Zweiter „Schwerpunkt“ im Vier-Punkte-Bauernprogramm der neuen ÖVP-Riege ist die Modernisierung der Landwirtschaft: „Unter den Schlagworten Bauernhof 4.0 und Smart Farming sollen Rahmenbedingungen für eine stärkere Digitalisierung und Nutzung von Daten in der Landwirtschaft geschaffen werden“, durch Unterstützung von Pilotprojekten und mit Wahrung der Rechtssicherheit über Betriebsdaten. Stärken wollen Kurz und Köstinger auch die Direktvermarktung durch Online-Handel, „um neue Umsatzmöglichkeiten zu erschließen und übliche Handelsspannen zu umgehen“. Dafür sei „die Abgrenzung zum Online-Großversandhandel zu verbessern.“
Konkretere Angaben, wer Österreichs Bauern den Anti-Gentechnik-Rabatt gewähren soll und wie hoch dieser ausfallen könnte bleiben Kurz und sein Team vorerst schuldig. Das Programm dürfte unter Bauern bis zum Wahltag am 15. Oktober also noch für heftige Diskussionen sorgen. Von einer „gentechnikfreien Agrarproduktion“ ist Österreich noch weit entfernt.

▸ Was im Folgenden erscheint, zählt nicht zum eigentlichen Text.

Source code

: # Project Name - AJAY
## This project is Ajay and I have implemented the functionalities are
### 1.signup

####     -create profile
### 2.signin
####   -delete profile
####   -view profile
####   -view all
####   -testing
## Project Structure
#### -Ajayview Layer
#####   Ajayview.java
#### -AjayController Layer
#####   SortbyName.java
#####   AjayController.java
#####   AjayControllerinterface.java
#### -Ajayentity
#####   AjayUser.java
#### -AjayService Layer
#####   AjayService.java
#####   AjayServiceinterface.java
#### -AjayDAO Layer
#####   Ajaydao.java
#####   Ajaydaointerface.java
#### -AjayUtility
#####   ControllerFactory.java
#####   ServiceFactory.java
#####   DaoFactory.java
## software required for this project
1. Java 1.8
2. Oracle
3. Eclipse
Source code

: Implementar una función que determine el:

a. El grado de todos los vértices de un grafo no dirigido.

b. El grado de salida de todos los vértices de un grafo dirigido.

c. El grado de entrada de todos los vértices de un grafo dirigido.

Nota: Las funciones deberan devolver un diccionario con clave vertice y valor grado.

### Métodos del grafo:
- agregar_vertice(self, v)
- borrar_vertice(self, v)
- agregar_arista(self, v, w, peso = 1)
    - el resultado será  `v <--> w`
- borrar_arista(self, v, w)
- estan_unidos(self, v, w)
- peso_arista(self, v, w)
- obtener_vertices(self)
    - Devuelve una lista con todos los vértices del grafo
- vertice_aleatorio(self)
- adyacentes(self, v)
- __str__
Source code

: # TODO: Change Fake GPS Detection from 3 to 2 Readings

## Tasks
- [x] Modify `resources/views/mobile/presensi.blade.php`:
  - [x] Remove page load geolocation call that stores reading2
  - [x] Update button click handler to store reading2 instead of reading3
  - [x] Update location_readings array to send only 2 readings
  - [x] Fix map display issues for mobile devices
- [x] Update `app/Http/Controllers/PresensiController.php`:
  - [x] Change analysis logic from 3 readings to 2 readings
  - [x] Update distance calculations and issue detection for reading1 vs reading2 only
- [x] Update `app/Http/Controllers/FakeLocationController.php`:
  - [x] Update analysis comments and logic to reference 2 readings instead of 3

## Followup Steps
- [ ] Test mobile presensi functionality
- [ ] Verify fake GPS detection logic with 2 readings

Für die Fütterung von Schweinen werden etwa nach wie vor gentechnisch veränderte Sojabohnen aus Übersee in großen Mengen importiert. Milchproduzenten sowie die Gefügelwirtschaft haben die Fütterung ihrer Kühe und Hühner dagegen schon vor Jahren auf GVO-freies Futter umgestellt, die Milchbauern seit dem Vorjahr sogar mit Garantie auf europäische Rohstoffe. Österreichs Äcker sind ebenfalls gentechnikfrei, der Anbau von GVO-Kulturen ist verboten.
Viele Landwirte werden in den kommenden Wochen wohl noch auf konkretere Angaben zum Agrarprogramm der Kurz-Truppe pochen. Ein Agrarrabatt unter Aussparung einer Branche – der Schweinewirtschaft – dürfte im Bauernbund dagegen auf wenig Zustimmung stoßen. Ein Indiz dafür: Auch dem neuen Bauernbundpräsidenten Georg Strasser ist der Anti-Gentechnik-Rabatt in einer ersten zustimmenden Aussendung zum Agrarprogramm der Liste Kurz keine Erwähnung wert.